I was in a back booth with Edward “Shep” Shepherd, and we were studying menus with George Diamond’s mug on the cover, his chef’s hat diamond-shaped against a deep red that I suspected was CIA-style mind control to coerce customers into ordering their steaks rare. Much as I agreed with that philosophy, those means would never have occurred to me if my dinner companion hadn’t been the Agency’s top security chief.
Or I should say the Company’s. That’s what everybody was calling the CIA these days. Back when I’d tangled asses with them, about ten years ago, they were still the Agency. And I’d hated those fuckers, with the exception of Shepherd, who had probably talked his fellow spooks out of tossing me from a high window or poisoning my Ovaltine.
George Diamond’s was a masculine expanse of dark paneling, red carpet, and framed paintings of the sad big-eyed kid and harlequin variety, trying misguidedly for a taste of class. No matter, it was the taste of charbroiled steaks-cooked by colored chefs right in the midst of the place, providing a smoky ambiance where meat trumped tobacco-that made this the most popular steak house in the Loop.
“The filets here are the size of footballs,” I said by way of recommendation.
Shep made a face. He reminded me of Bobby Morse in How to Succeed in Business Without Really Trying, only twenty or thirty years older, but with that same sly gap-toothed charm, his dark blond hair going gray, his dark-blue eyes getting pouchy. Well dressed-light-gray Brooks Brothers, dark-gray tie-he was already on his second Gibson. He always went straight for the pickled onion.
“I suggested George Diamond’s,” he said, a touch of the South in his lilting drawl, “for its vicarious pleasures. You will sympathetically note that I will be ordering the broiled chicken. You have heard of this cholesterol horse shit?”
And it was “horse shit,” as he spoke it-two words.
“I read something about it,” I admitted.
“Well, my doctor says I have it. So I’m off red meat. Least the ol’ pecker still works.”
“Very glad to hear it, Shep. I’ll sleep better tonight knowing.”
He gave me the gap-toothed grin. “If we weren’t in a public place, Heller, I’d suggest you go fuck yourself.”
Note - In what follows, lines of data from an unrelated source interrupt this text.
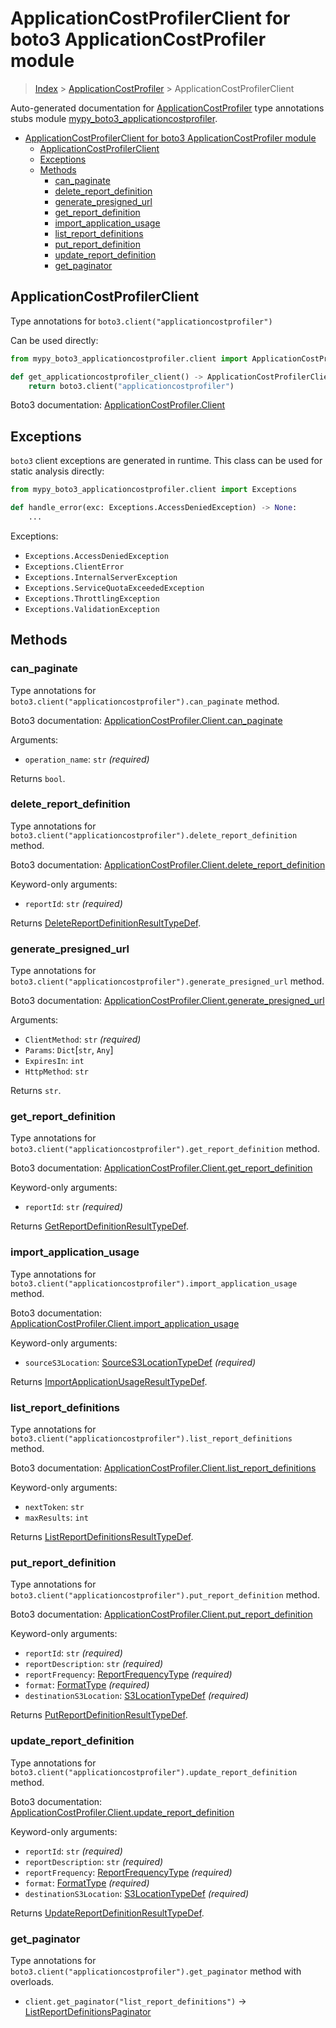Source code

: # ApplicationCostProfilerClient for boto3 ApplicationCostProfiler module

> [Index](..) > [ApplicationCostProfiler](.) > ApplicationCostProfilerClient

Auto-generated documentation for
[ApplicationCostProfiler](https://boto3.amazonaws.com/v1/documentation/api/latest/reference/services/applicationcostprofiler.html#ApplicationCostProfiler)
type annotations stubs module
[mypy_boto3_applicationcostprofiler](https://pypi.org/project/mypy-boto3-applicationcostprofiler/).

- [ApplicationCostProfilerClient for boto3 ApplicationCostProfiler module](#applicationcostprofilerclient-for-boto3-applicationcostprofiler-module)
  - [ApplicationCostProfilerClient](#applicationcostprofilerclient)
  - [Exceptions](#exceptions)
  - [Methods](#methods)
    - [can_paginate](#can_paginate)
    - [delete_report_definition](#delete_report_definition)
    - [generate_presigned_url](#generate_presigned_url)
    - [get_report_definition](#get_report_definition)
    - [import_application_usage](#import_application_usage)
    - [list_report_definitions](#list_report_definitions)
    - [put_report_definition](#put_report_definition)
    - [update_report_definition](#update_report_definition)
    - [get_paginator](#get_paginator)

## ApplicationCostProfilerClient

Type annotations for `boto3.client("applicationcostprofiler")`

Can be used directly:

```python
from mypy_boto3_applicationcostprofiler.client import ApplicationCostProfilerClient

def get_applicationcostprofiler_client() -> ApplicationCostProfilerClient:
    return boto3.client("applicationcostprofiler")
```

Boto3 documentation:
[ApplicationCostProfiler.Client](https://boto3.amazonaws.com/v1/documentation/api/latest/reference/services/applicationcostprofiler.html#ApplicationCostProfiler.Client)

## Exceptions

`boto3` client exceptions are generated in runtime. This class can be used for
static analysis directly:

```python
from mypy_boto3_applicationcostprofiler.client import Exceptions

def handle_error(exc: Exceptions.AccessDeniedException) -> None:
    ...
```

Exceptions:

- `Exceptions.AccessDeniedException`
- `Exceptions.ClientError`
- `Exceptions.InternalServerException`
- `Exceptions.ServiceQuotaExceededException`
- `Exceptions.ThrottlingException`
- `Exceptions.ValidationException`

## Methods

### can_paginate

Type annotations for `boto3.client("applicationcostprofiler").can_paginate`
method.

Boto3 documentation:
[ApplicationCostProfiler.Client.can_paginate](https://boto3.amazonaws.com/v1/documentation/api/latest/reference/services/applicationcostprofiler.html#ApplicationCostProfiler.Client.can_paginate)

Arguments:

- `operation_name`: `str` *(required)*

Returns `bool`.

### delete_report_definition

Type annotations for
`boto3.client("applicationcostprofiler").delete_report_definition` method.

Boto3 documentation:
[ApplicationCostProfiler.Client.delete_report_definition](https://boto3.amazonaws.com/v1/documentation/api/latest/reference/services/applicationcostprofiler.html#ApplicationCostProfiler.Client.delete_report_definition)

Keyword-only arguments:

- `reportId`: `str` *(required)*

Returns
[DeleteReportDefinitionResultTypeDef](./type_defs.md#deletereportdefinitionresulttypedef).

### generate_presigned_url

Type annotations for
`boto3.client("applicationcostprofiler").generate_presigned_url` method.

Boto3 documentation:
[ApplicationCostProfiler.Client.generate_presigned_url](https://boto3.amazonaws.com/v1/documentation/api/latest/reference/services/applicationcostprofiler.html#ApplicationCostProfiler.Client.generate_presigned_url)

Arguments:

- `ClientMethod`: `str` *(required)*
- `Params`: `Dict`\[`str`, `Any`\]
- `ExpiresIn`: `int`
- `HttpMethod`: `str`

Returns `str`.

### get_report_definition

Type annotations for
`boto3.client("applicationcostprofiler").get_report_definition` method.

Boto3 documentation:
[ApplicationCostProfiler.Client.get_report_definition](https://boto3.amazonaws.com/v1/documentation/api/latest/reference/services/applicationcostprofiler.html#ApplicationCostProfiler.Client.get_report_definition)

Keyword-only arguments:

- `reportId`: `str` *(required)*

Returns
[GetReportDefinitionResultTypeDef](./type_defs.md#getreportdefinitionresulttypedef).

### import_application_usage

Type annotations for
`boto3.client("applicationcostprofiler").import_application_usage` method.

Boto3 documentation:
[ApplicationCostProfiler.Client.import_application_usage](https://boto3.amazonaws.com/v1/documentation/api/latest/reference/services/applicationcostprofiler.html#ApplicationCostProfiler.Client.import_application_usage)

Keyword-only arguments:

- `sourceS3Location`:
  [SourceS3LocationTypeDef](./type_defs.md#sources3locationtypedef)
  *(required)*

Returns
[ImportApplicationUsageResultTypeDef](./type_defs.md#importapplicationusageresulttypedef).

### list_report_definitions

Type annotations for
`boto3.client("applicationcostprofiler").list_report_definitions` method.

Boto3 documentation:
[ApplicationCostProfiler.Client.list_report_definitions](https://boto3.amazonaws.com/v1/documentation/api/latest/reference/services/applicationcostprofiler.html#ApplicationCostProfiler.Client.list_report_definitions)

Keyword-only arguments:

- `nextToken`: `str`
- `maxResults`: `int`

Returns
[ListReportDefinitionsResultTypeDef](./type_defs.md#listreportdefinitionsresulttypedef).

### put_report_definition

Type annotations for
`boto3.client("applicationcostprofiler").put_report_definition` method.

Boto3 documentation:
[ApplicationCostProfiler.Client.put_report_definition](https://boto3.amazonaws.com/v1/documentation/api/latest/reference/services/applicationcostprofiler.html#ApplicationCostProfiler.Client.put_report_definition)

Keyword-only arguments:

- `reportId`: `str` *(required)*
- `reportDescription`: `str` *(required)*
- `reportFrequency`: [ReportFrequencyType](./literals.md#reportfrequencytype)
  *(required)*
- `format`: [FormatType](./literals.md#formattype) *(required)*
- `destinationS3Location`:
  [S3LocationTypeDef](./type_defs.md#s3locationtypedef) *(required)*

Returns
[PutReportDefinitionResultTypeDef](./type_defs.md#putreportdefinitionresulttypedef).

### update_report_definition

Type annotations for
`boto3.client("applicationcostprofiler").update_report_definition` method.

Boto3 documentation:
[ApplicationCostProfiler.Client.update_report_definition](https://boto3.amazonaws.com/v1/documentation/api/latest/reference/services/applicationcostprofiler.html#ApplicationCostProfiler.Client.update_report_definition)

Keyword-only arguments:

- `reportId`: `str` *(required)*
- `reportDescription`: `str` *(required)*
- `reportFrequency`: [ReportFrequencyType](./literals.md#reportfrequencytype)
  *(required)*
- `format`: [FormatType](./literals.md#formattype) *(required)*
- `destinationS3Location`:
  [S3LocationTypeDef](./type_defs.md#s3locationtypedef) *(required)*

Returns
[UpdateReportDefinitionResultTypeDef](./type_defs.md#updatereportdefinitionresulttypedef).

### get_paginator

Type annotations for `boto3.client("applicationcostprofiler").get_paginator`
method with overloads.

- `client.get_paginator("list_report_definitions")` ->
  [ListReportDefinitionsPaginator](./paginators.md#listreportdefinitionspaginator)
That made me smile. “Well, prepare to get plenty of vicarious pleasure, Shep, because I’m having the king filet. You can eat salad, can’t you?”
“Jesus, Mary, and Joseph, can I have salad.”
“Well, you’ll want to mix the three homemade dressings they’ll bring.”
“Homemade? Why, do those colored cooks live in the kitchen?” He sighed. “Getting older is a bitch, ain’t it, Heller? But it does beat the alternative.”